Key Characteristics of Current Chinese SOEs’ Governance Model
- Two-tier boards and government intervention: Chinese SOEs are required to have supervisory and executive boards. Supervisory boards consist of employee and shareholder representatives, while the chairperson and most shareholder representatives are assigned by government authorities. Chinese SOEs are also required to have Party Committees as the communication channel between government and a business.
- CEO nomination, succession planning, and compensation: Unlike US companies, whose boards of directors make decisions regarding CEO recruitment, succession planning, and compensation, Chinese SOEs’ CEOs and most executives are appointed and required by the government to rotate among different SOEs. A company’s board does not have this authority. Moreover, these government-assigned CEOs and executives rank in the hierarchy within the government, and their compensation must align with government officials of the same rank, which makes most Chinese SOE CEOs’ compensation only a fraction of US companies’ CEOs.
- Government’s controlling structure, government’s support, and SOEs’ obligations: Statistical data shows that the Chinese government is the largest shareholder, owning approximately 40% of Chinese SOEs’ shares.
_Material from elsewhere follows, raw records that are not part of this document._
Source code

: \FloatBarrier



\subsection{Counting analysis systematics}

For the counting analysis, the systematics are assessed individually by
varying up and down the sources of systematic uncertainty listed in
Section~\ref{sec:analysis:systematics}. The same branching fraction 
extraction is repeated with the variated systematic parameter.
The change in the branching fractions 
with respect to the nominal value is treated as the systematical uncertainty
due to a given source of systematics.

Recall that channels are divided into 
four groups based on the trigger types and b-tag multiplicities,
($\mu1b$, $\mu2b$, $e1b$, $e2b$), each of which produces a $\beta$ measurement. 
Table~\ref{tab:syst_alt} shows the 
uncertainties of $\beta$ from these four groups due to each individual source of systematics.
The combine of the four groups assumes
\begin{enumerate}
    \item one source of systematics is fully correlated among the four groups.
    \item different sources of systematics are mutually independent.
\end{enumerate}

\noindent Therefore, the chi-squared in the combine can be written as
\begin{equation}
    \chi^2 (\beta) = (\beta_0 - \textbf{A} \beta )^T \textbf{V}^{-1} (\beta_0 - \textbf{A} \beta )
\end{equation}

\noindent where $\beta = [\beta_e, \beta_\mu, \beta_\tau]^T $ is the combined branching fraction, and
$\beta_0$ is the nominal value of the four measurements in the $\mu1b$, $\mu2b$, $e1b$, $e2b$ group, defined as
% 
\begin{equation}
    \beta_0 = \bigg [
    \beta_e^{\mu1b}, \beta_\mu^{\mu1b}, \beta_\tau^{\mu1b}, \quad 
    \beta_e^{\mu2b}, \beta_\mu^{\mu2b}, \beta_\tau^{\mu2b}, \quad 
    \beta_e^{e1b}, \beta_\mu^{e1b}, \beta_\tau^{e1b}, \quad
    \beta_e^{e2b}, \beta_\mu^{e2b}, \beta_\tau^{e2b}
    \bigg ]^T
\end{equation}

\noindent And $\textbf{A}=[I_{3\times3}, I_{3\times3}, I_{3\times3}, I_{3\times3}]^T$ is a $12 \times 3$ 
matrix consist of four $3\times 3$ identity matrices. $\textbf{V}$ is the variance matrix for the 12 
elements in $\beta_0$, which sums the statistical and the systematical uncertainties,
However, the government’s controlling structure ensures SOEs have access to funding and resources. Conversely, SOEs undertake assorted social responsibilities on behalf of the government for example; They create additional job opportunities to reduce the unemployment rate to sustain social stability, donate to the local community’s infrastructure projects, and participate in other philanthropic ventures.
- Limited shareholder influences: According to a 2019 OECD report, on average, institutional investors own 9% of Chinese companies, in contrast to 72% share-ownership of US companies, 38% of European companies, and 41% as the global average. Consequently, China’s low- share percentage limits investors’ influence on Chinese SOEs.

SOEs in China’s Future Economic Growth
- SOEs continued dominant role in China’s future growth won’t change. The success of the current “China model” has proved SOEs’ effectiveness of the model. Moreover, with China’s aggressive commitment to a carbon neutrality goal by 2060, the country’s economic growth will focus on environmental protection, technology independence, and green transformation. Fortunately, the majority of the SOEs in these industries have large capital inventories, which are necessary to be sustainable. . Moreover, statistical data shows the percentage growth of top Chinese SOEs will outperform China’s GDP percentage growth in 2021.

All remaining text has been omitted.